§ **TASK**
Could you show all lines in the entries below that contain the string "sudo"?

§ **DATA FOR PROCESSING**
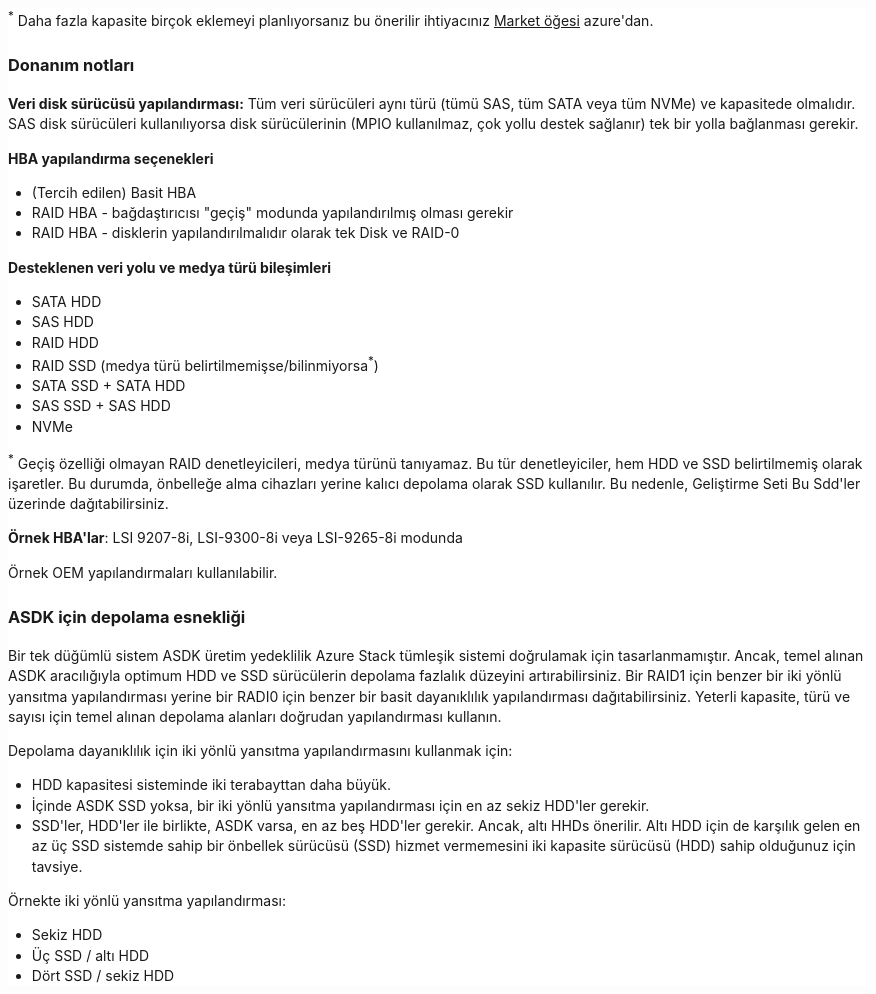 <sup>*</sup> Daha fazla kapasite birçok eklemeyi planlıyorsanız bu önerilir ihtiyacınız [Market öğesi](../operator/azure-stack-create-and-publish-marketplace-item.md) azure'dan.

### <a name="hardware-notes"></a>Donanım notları

**Veri disk sürücüsü yapılandırması:** Tüm veri sürücüleri aynı türü (tümü SAS, tüm SATA veya tüm NVMe) ve kapasitede olmalıdır. SAS disk sürücüleri kullanılıyorsa disk sürücülerinin (MPIO kullanılmaz, çok yollu destek sağlanır) tek bir yolla bağlanması gerekir.

**HBA yapılandırma seçenekleri**

* (Tercih edilen) Basit HBA
* RAID HBA - bağdaştırıcısı "geçiş" modunda yapılandırılmış olması gerekir
* RAID HBA - disklerin yapılandırılmalıdır olarak tek Disk ve RAID-0

**Desteklenen veri yolu ve medya türü bileşimleri**

* SATA HDD
* SAS HDD
* RAID HDD
* RAID SSD (medya türü belirtilmemişse/bilinmiyorsa<sup>*</sup>)
* SATA SSD + SATA HDD
* SAS SSD + SAS HDD
* NVMe

<sup>*</sup> Geçiş özelliği olmayan RAID denetleyicileri, medya türünü tanıyamaz. Bu tür denetleyiciler, hem HDD ve SSD belirtilmemiş olarak işaretler. Bu durumda, önbelleğe alma cihazları yerine kalıcı depolama olarak SSD kullanılır. Bu nedenle, Geliştirme Seti Bu Sdd'ler üzerinde dağıtabilirsiniz.

**Örnek HBA'lar**: LSI 9207-8i, LSI-9300-8i veya LSI-9265-8i modunda

Örnek OEM yapılandırmaları kullanılabilir.

### <a name="storage-resiliency-for-the-asdk"></a>ASDK için depolama esnekliği

Bir tek düğümlü sistem ASDK üretim yedeklilik Azure Stack tümleşik sistemi doğrulamak için tasarlanmamıştır. Ancak, temel alınan ASDK aracılığıyla optimum HDD ve SSD sürücülerin depolama fazlalık düzeyini artırabilirsiniz. Bir RAID1 için benzer bir iki yönlü yansıtma yapılandırması yerine bir RADI0 için benzer bir basit dayanıklılık yapılandırması dağıtabilirsiniz. Yeterli kapasite, türü ve sayısı için temel alınan depolama alanları doğrudan yapılandırması kullanın.

Depolama dayanıklılık için iki yönlü yansıtma yapılandırmasını kullanmak için:

- HDD kapasitesi sisteminde iki terabayttan daha büyük.
- İçinde ASDK SSD yoksa, bir iki yönlü yansıtma yapılandırması için en az sekiz HDD'ler gerekir.
- SSD'ler, HDD'ler ile birlikte, ASDK varsa, en az beş HDD'ler gerekir. Ancak, altı HHDs önerilir. Altı HDD için de karşılık gelen en az üç SSD sistemde sahip bir önbellek sürücüsü (SSD) hizmet vermemesini iki kapasite sürücüsü (HDD) sahip olduğunuz için tavsiye.

Örnekte iki yönlü yansıtma yapılandırması:

- Sekiz HDD
- Üç SSD / altı HDD
- Dört SSD / sekiz HDD
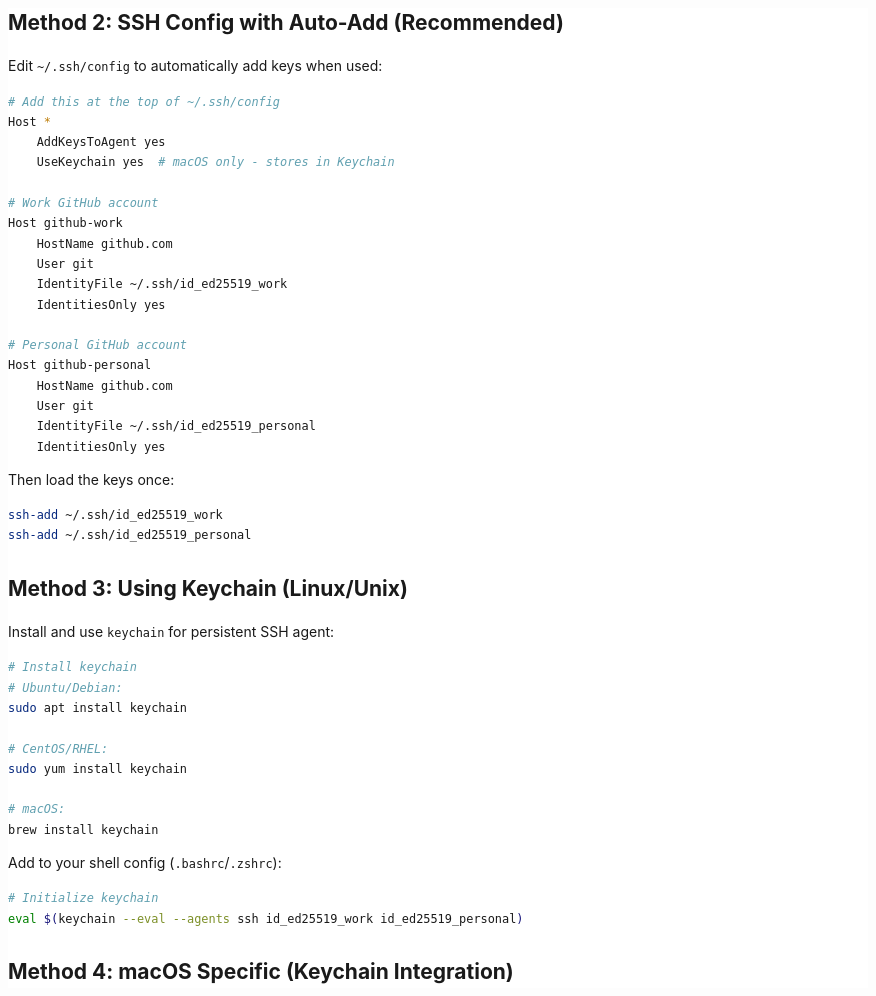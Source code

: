 ## Method 2: SSH Config with Auto-Add (Recommended)

Edit `~/.ssh/config` to automatically add keys when used:

```bash
# Add this at the top of ~/.ssh/config
Host *
    AddKeysToAgent yes
    UseKeychain yes  # macOS only - stores in Keychain

# Work GitHub account
Host github-work
    HostName github.com
    User git
    IdentityFile ~/.ssh/id_ed25519_work
    IdentitiesOnly yes

# Personal GitHub account
Host github-personal
    HostName github.com
    User git
    IdentityFile ~/.ssh/id_ed25519_personal
    IdentitiesOnly yes
```

Then load the keys once:
```bash
ssh-add ~/.ssh/id_ed25519_work
ssh-add ~/.ssh/id_ed25519_personal
```

## Method 3: Using Keychain (Linux/Unix)

Install and use `keychain` for persistent SSH agent:

```bash
# Install keychain
# Ubuntu/Debian:
sudo apt install keychain

# CentOS/RHEL:
sudo yum install keychain

# macOS:
brew install keychain
```

Add to your shell config (`.bashrc`/`.zshrc`):

```bash
# Initialize keychain
eval $(keychain --eval --agents ssh id_ed25519_work id_ed25519_personal)
```

## Method 4: macOS Specific (Keychain Integration)
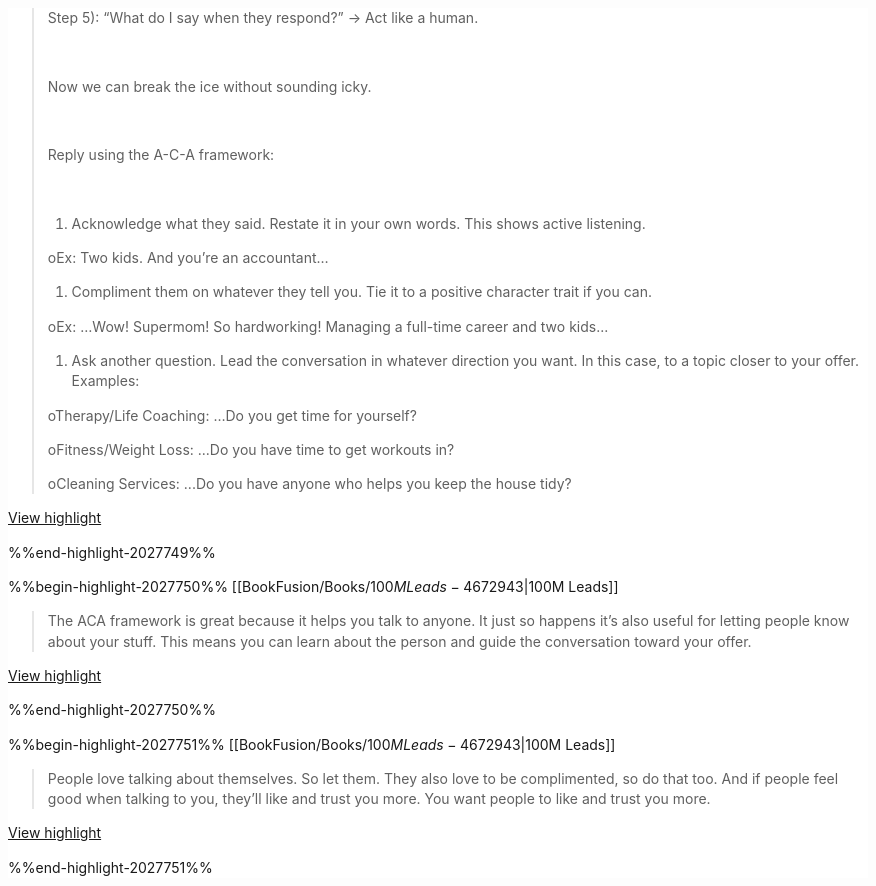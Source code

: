 > Step 5): “What do I say when they respond?” → Act like a human.
> 
>  
> 
> Now we can break the ice without sounding icky.
> 
>  
> 
> Reply using the A-C-A framework:
> 
>  
> 
> 1.  Acknowledge what they said. Restate it in your own words. This shows active listening.
> 
> oEx: Two kids. And you’re an accountant…
> 
> 1.  Compliment them on whatever they tell you. Tie it to a positive character trait if you can.
> 
> oEx: …Wow! Supermom! So hardworking! Managing a full-time career and two kids...
> 
> 1.  Ask another question. Lead the conversation in whatever direction you want. In this case, to a topic closer to your offer. Examples:
> 
> oTherapy/Life Coaching: …Do you get time for yourself?
> 
> oFitness/Weight Loss: ...Do you have time to get workouts in?
> 
> oCleaning Services: ...Do you have anyone who helps you keep the house tidy?
> 
> 

[View highlight](https://www.bookfusion.com/highlights/2027749/open)

%%end-highlight-2027749%%

%%begin-highlight-2027750%%
[[BookFusion/Books/$100M Leads-4672943|$100M Leads]]

> The ACA framework is great because it helps you talk to anyone. It just so happens it’s also useful for letting people know about your stuff. This means you can learn about the person and guide the conversation toward your offer. 

[View highlight](https://www.bookfusion.com/highlights/2027750/open)

%%end-highlight-2027750%%

%%begin-highlight-2027751%%
[[BookFusion/Books/$100M Leads-4672943|$100M Leads]]

> People love talking about themselves. So let them. They also love to be complimented, so do that too. And if people feel good when talking to you, they’ll like and trust you more. You want people to like and trust you more. 

[View highlight](https://www.bookfusion.com/highlights/2027751/open)

%%end-highlight-2027751%%

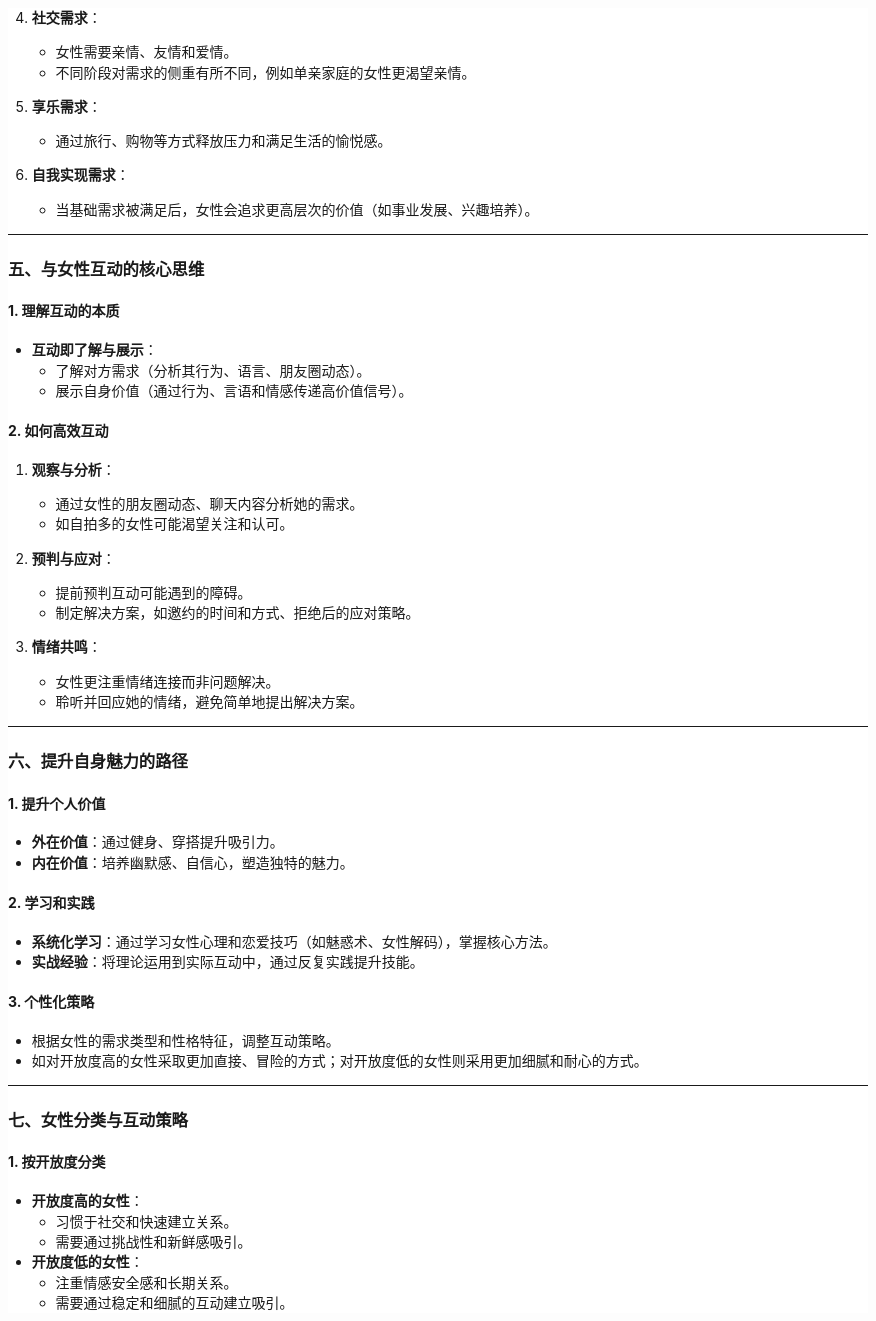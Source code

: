 4. **社交需求**：
   - 女性需要亲情、友情和爱情。
   - 不同阶段对需求的侧重有所不同，例如单亲家庭的女性更渴望亲情。

5. **享乐需求**：
   - 通过旅行、购物等方式释放压力和满足生活的愉悦感。

6. **自我实现需求**：
   - 当基础需求被满足后，女性会追求更高层次的价值（如事业发展、兴趣培养）。

---

### **五、与女性互动的核心思维**

#### **1. 理解互动的本质**
- **互动即了解与展示**：
  - 了解对方需求（分析其行为、语言、朋友圈动态）。
  - 展示自身价值（通过行为、言语和情感传递高价值信号）。

#### **2. 如何高效互动**
1. **观察与分析**：
   - 通过女性的朋友圈动态、聊天内容分析她的需求。
   - 如自拍多的女性可能渴望关注和认可。

2. **预判与应对**：
   - 提前预判互动可能遇到的障碍。
   - 制定解决方案，如邀约的时间和方式、拒绝后的应对策略。

3. **情绪共鸣**：
   - 女性更注重情绪连接而非问题解决。
   - 聆听并回应她的情绪，避免简单地提出解决方案。

---

### **六、提升自身魅力的路径**

#### **1. 提升个人价值**
- **外在价值**：通过健身、穿搭提升吸引力。
- **内在价值**：培养幽默感、自信心，塑造独特的魅力。

#### **2. 学习和实践**
- **系统化学习**：通过学习女性心理和恋爱技巧（如魅惑术、女性解码），掌握核心方法。
- **实战经验**：将理论运用到实际互动中，通过反复实践提升技能。

#### **3. 个性化策略**
- 根据女性的需求类型和性格特征，调整互动策略。
- 如对开放度高的女性采取更加直接、冒险的方式；对开放度低的女性则采用更加细腻和耐心的方式。

---

### **七、女性分类与互动策略**

#### **1. 按开放度分类**
- **开放度高的女性**：
  - 习惯于社交和快速建立关系。
  - 需要通过挑战性和新鲜感吸引。
- **开放度低的女性**：
  - 注重情感安全感和长期关系。
  - 需要通过稳定和细腻的互动建立吸引。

§ **SOLUTION TO THE PROBLEM**
sudo apt install keychain
sudo yum install keychain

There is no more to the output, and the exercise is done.